Clara era hija de un droguero del Barrio Viejo de Barcelona, y en ese barrio vivió hasta que se mudó con Antonio a una casa con jardín desde donde se veía el mar. Con la ayuda de Antonio, sobre todo en los años de crianza de sus dos hijos, dirigió la farmacia que compró empeñando a toda la familia, y que creció en paralelo a la abrupta expansión de la ciudad. Una farmacia puntera en todo, Clara mantuvo siempre vivo el deseo de ser la primera de la clase y muchas veces lo fue.

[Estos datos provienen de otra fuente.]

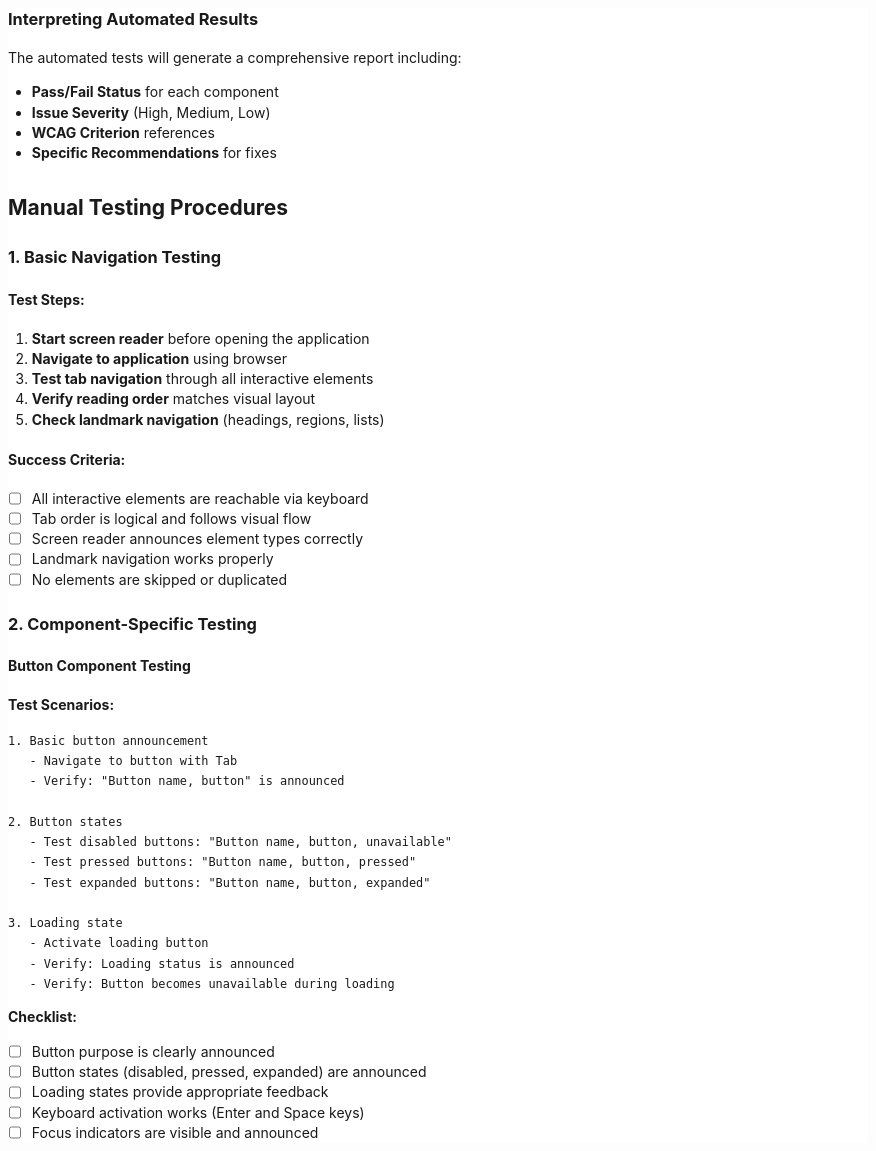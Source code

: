 ### Interpreting Automated Results

The automated tests will generate a comprehensive report including:
- **Pass/Fail Status** for each component
- **Issue Severity** (High, Medium, Low)
- **WCAG Criterion** references
- **Specific Recommendations** for fixes

## Manual Testing Procedures

### 1. Basic Navigation Testing

#### Test Steps:
1. **Start screen reader** before opening the application
2. **Navigate to application** using browser
3. **Test tab navigation** through all interactive elements
4. **Verify reading order** matches visual layout
5. **Check landmark navigation** (headings, regions, lists)

#### Success Criteria:
- [ ] All interactive elements are reachable via keyboard
- [ ] Tab order is logical and follows visual flow
- [ ] Screen reader announces element types correctly
- [ ] Landmark navigation works properly
- [ ] No elements are skipped or duplicated

### 2. Component-Specific Testing

#### Button Component Testing

**Test Scenarios:**
```
1. Basic button announcement
   - Navigate to button with Tab
   - Verify: "Button name, button" is announced
   
2. Button states
   - Test disabled buttons: "Button name, button, unavailable"
   - Test pressed buttons: "Button name, button, pressed"
   - Test expanded buttons: "Button name, button, expanded"
   
3. Loading state
   - Activate loading button
   - Verify: Loading status is announced
   - Verify: Button becomes unavailable during loading
```

**Checklist:**
- [ ] Button purpose is clearly announced
- [ ] Button states (disabled, pressed, expanded) are announced
- [ ] Loading states provide appropriate feedback
- [ ] Keyboard activation works (Enter and Space keys)
- [ ] Focus indicators are visible and announced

Cuando cumplió los setenta y su hijo marchó a Shangai a trabajar en el banco de inversiones en el que empezó a escalar posiciones, la vendió y pudo disfrutar aún cinco años con su marido después de una cómoda jubilación.

–Mi amiga Clara ha dejado un hueco muy profundo en mi vida.

El café situado en el mismo chaflán donde parpadea la cruz verde es un buen sitio para conversar con Oriol, que ha sido el encargado de continuar la saga familiar. Al menos una vez por semana meriendan juntos.

–Tu amiga era una farmacéutica vocacional y con mucho carácter. A sus años, la encontré en muchas reuniones y cursos. Siempre me comentaba lo mucho que me parecía a ti.
–Caminamos juntas, pero ella era mucho mejor que yo.